Skip to content

Deep Perception

Ever wondered if there is a way to make a robot do awesome things without explicitly having to program it to do so? Deep Perception is a branch of Deep Learning that enables sensing the elements that make up an environment with the help of artificial neural networks without writing complicated code. Well, almost. The most wonderful thing about Stretch is that it comes preloaded with software that makes it a breeze to get started with topics such as Deep Learning. In this tutorial, we will deploy deep neural networks on Stretch using two popular Deep Learning frameworks, namely, PyTorch and OpenVino.

YOLOv5 with PyTorch

PyTorch is an open-source end-to-end machine learning framework that makes many pretrained production-quality neural networks available for general use. In this tutorial, we will use the YOLOv5s model trained on the COCO dataset.

YOLOv5 is a popular object detection model that divides a supplied image into a grid and detects objects in each cell of the grid recursively. The YOLOv5s model that we have deployed on Stretch has been pretrained on the COCO dataset which allows Stretch to detect a wide range of day-to-day objects. However, that’s not all, in this demo we want to go a step further and use this extremely versatile object detection model to extract useful information about the scene.

Extracting Bounding Boxes and Depth Information

Often, it’s not enough to simply identify an object. Stretch is a mobile manipulator and its job is to manipulate objects in its environment. But before it can do that, it needs information of where exactly the object is located with respect to itself so that a motion plan to reach the object can be generated. This is possible by knowing which pixels correspond to the object of interest in the image frame and then using that to extract the depth information in the camera frame. Once we have this information, it is possible to compute a transform of these points in the end effector frame for Stretch to generate a motion plan.

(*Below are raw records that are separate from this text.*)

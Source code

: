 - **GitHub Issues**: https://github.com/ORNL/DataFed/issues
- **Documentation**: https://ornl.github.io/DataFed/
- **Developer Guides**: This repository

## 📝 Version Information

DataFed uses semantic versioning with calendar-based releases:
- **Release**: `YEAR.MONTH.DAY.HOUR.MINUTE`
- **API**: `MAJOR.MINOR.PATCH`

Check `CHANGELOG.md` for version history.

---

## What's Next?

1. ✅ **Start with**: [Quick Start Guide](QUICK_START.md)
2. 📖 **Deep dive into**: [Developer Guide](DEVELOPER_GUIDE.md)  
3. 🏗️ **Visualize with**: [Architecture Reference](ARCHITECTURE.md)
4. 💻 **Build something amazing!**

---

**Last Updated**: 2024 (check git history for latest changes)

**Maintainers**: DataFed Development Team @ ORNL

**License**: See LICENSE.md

For the sake of brevity, we will limit the scope of this tutorial to drawing bounding boxes around objects of interest to point to pixels in the image frame and drawing a detection plane corresponding to depth pixels in the camera frame.

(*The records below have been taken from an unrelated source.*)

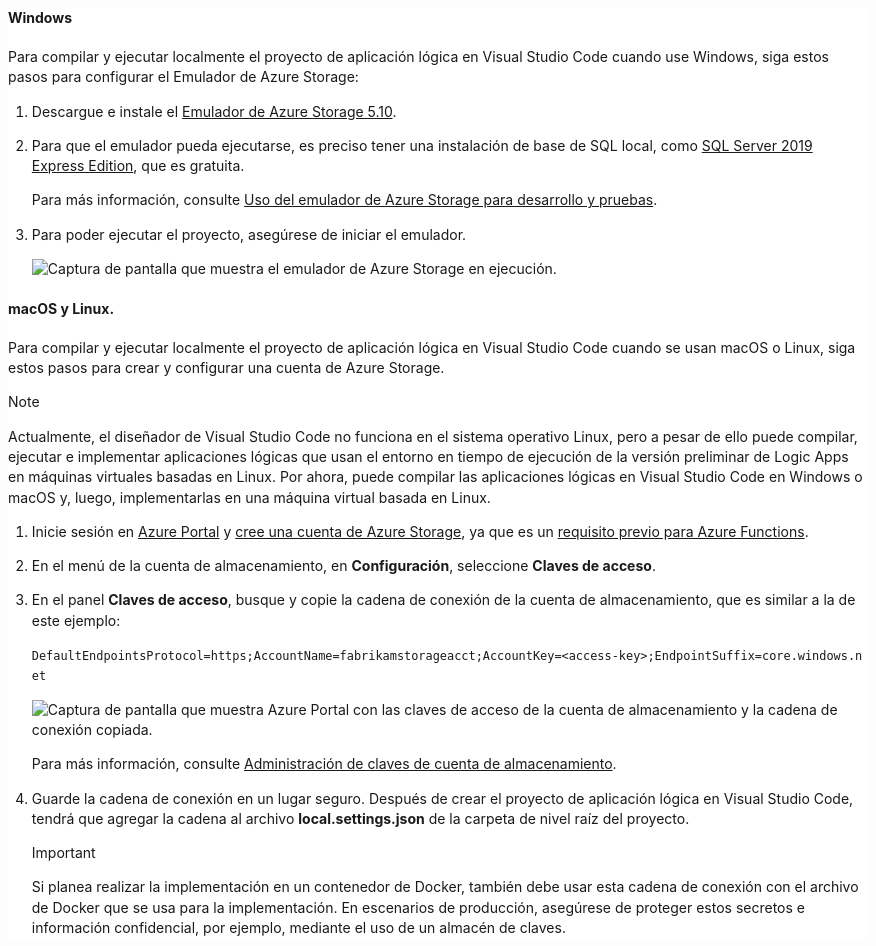 #### <a name="windows"></a>Windows

Para compilar y ejecutar localmente el proyecto de aplicación lógica en Visual Studio Code cuando use Windows, siga estos pasos para configurar el Emulador de Azure Storage:

1. Descargue e instale el [Emulador de Azure Storage 5.10](https://go.microsoft.com/fwlink/p/?linkid=717179).

1. Para que el emulador pueda ejecutarse, es preciso tener una instalación de base de SQL local, como [SQL Server 2019 Express Edition](https://go.microsoft.com/fwlink/p/?linkid=866658), que es gratuita.

   Para más información, consulte [Uso del emulador de Azure Storage para desarrollo y pruebas](../storage/common/storage-use-emulator.md).

1. Para poder ejecutar el proyecto, asegúrese de iniciar el emulador.

   ![Captura de pantalla que muestra el emulador de Azure Storage en ejecución.](./media/create-stateful-stateless-workflows-visual-studio-code/start-storage-emulator.png)

#### <a name="macos-and-linux"></a>macOS y Linux.

Para compilar y ejecutar localmente el proyecto de aplicación lógica en Visual Studio Code cuando se usan macOS o Linux, siga estos pasos para crear y configurar una cuenta de Azure Storage.

> [!NOTE]
> Actualmente, el diseñador de Visual Studio Code no funciona en el sistema operativo Linux, pero a pesar de ello puede compilar, ejecutar e implementar aplicaciones lógicas que usan el entorno en tiempo de ejecución de la versión preliminar de Logic Apps en máquinas virtuales basadas en Linux. Por ahora, puede compilar las aplicaciones lógicas en Visual Studio Code en Windows o macOS y, luego, implementarlas en una máquina virtual basada en Linux.

1. Inicie sesión en [Azure Portal](https://portal.azure.com) y [cree una cuenta de Azure Storage](../storage/common/storage-account-create.md?tabs=azure-portal), ya que es un [requisito previo para Azure Functions](../azure-functions/storage-considerations.md).

1. En el menú de la cuenta de almacenamiento, en **Configuración**, seleccione **Claves de acceso**.

1. En el panel **Claves de acceso**, busque y copie la cadena de conexión de la cuenta de almacenamiento, que es similar a la de este ejemplo:

   `DefaultEndpointsProtocol=https;AccountName=fabrikamstorageacct;AccountKey=<access-key>;EndpointSuffix=core.windows.net`

   ![Captura de pantalla que muestra Azure Portal con las claves de acceso de la cuenta de almacenamiento y la cadena de conexión copiada.](./media/create-stateful-stateless-workflows-visual-studio-code/find-storage-account-connection-string.png)

   Para más información, consulte [Administración de claves de cuenta de almacenamiento](../storage/common/storage-account-keys-manage.md?tabs=azure-portal#view-account-access-keys).

1. Guarde la cadena de conexión en un lugar seguro. Después de crear el proyecto de aplicación lógica en Visual Studio Code, tendrá que agregar la cadena al archivo **local.settings.json** de la carpeta de nivel raíz del proyecto.

   > [!IMPORTANT]
   > Si planea realizar la implementación en un contenedor de Docker, también debe usar esta cadena de conexión con el archivo de Docker que se usa para la implementación. En escenarios de producción, asegúrese de proteger estos secretos e información confidencial, por ejemplo, mediante el uso de un almacén de claves.
  

   [aborted-icon]: ./media/create-stateful-stateless-workflows-visual-studio-code/aborted.png
   [cancelled-icon]: ./media/create-stateful-stateless-workflows-visual-studio-code/cancelled.png
   [failed-icon]: ./media/create-stateful-stateless-workflows-visual-studio-code/failed.png
   [running-icon]: ./media/create-stateful-stateless-workflows-visual-studio-code/running.png
   [skipped-icon]: ./media/create-stateful-stateless-workflows-visual-studio-code/skipped.png
   [succeeded-icon]: ./media/create-stateful-stateless-workflows-visual-studio-code/succeeded.png
   [succeeded-with-retries-icon]: ./media/create-stateful-stateless-workflows-visual-studio-code/succeeded-with-retries.png
   [timed-out-icon]: ./media/create-stateful-stateless-workflows-visual-studio-code/timed-out.png
   [waiting-icon]: ./media/create-stateful-stateless-workflows-visual-studio-code/waiting.png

Running inference on Stretch results in a continuously high current draw by the CPU. Please ensure proper ventilation with the onboard fan. It is recommended to run the demo in tethered mode.

See It In Action

Go ahead and execute the following command to run the inference and visualize the detections in RViz:

ros2 launch stretch_deep_perception


Voila! You just executed your first deep-learning model on Stretch!

Code Breakdown

Luckily, the stretch_deep_pereption package is extremely modular and is designed to work with a wide array of detectors. Although most of the heavy lifting in this tutorial is being done by the neural network, let's attempt to break down the code into functional blocks to understand the detection pipeline.

The control flow begins with executing the script. In the main() function, we create an instance of the ObjectDetector class from the script where we configure the YOLOv5s model. Next, we pass this detector to an instance of the DetectionNode class from the script and call the main function.

def main():
    confidence_threshold = 0.0
    detector = od.ObjectDetector(confidence_threshold=confidence_threshold)
    default_marker_name = 'object'
    node_name = 'DetectObjectsNode'
    topic_base_name = 'objects'
    fit_plane = False
    node = dn.DetectionNode(detector, default_marker_name, node_name, topic_base_name, fit_plane)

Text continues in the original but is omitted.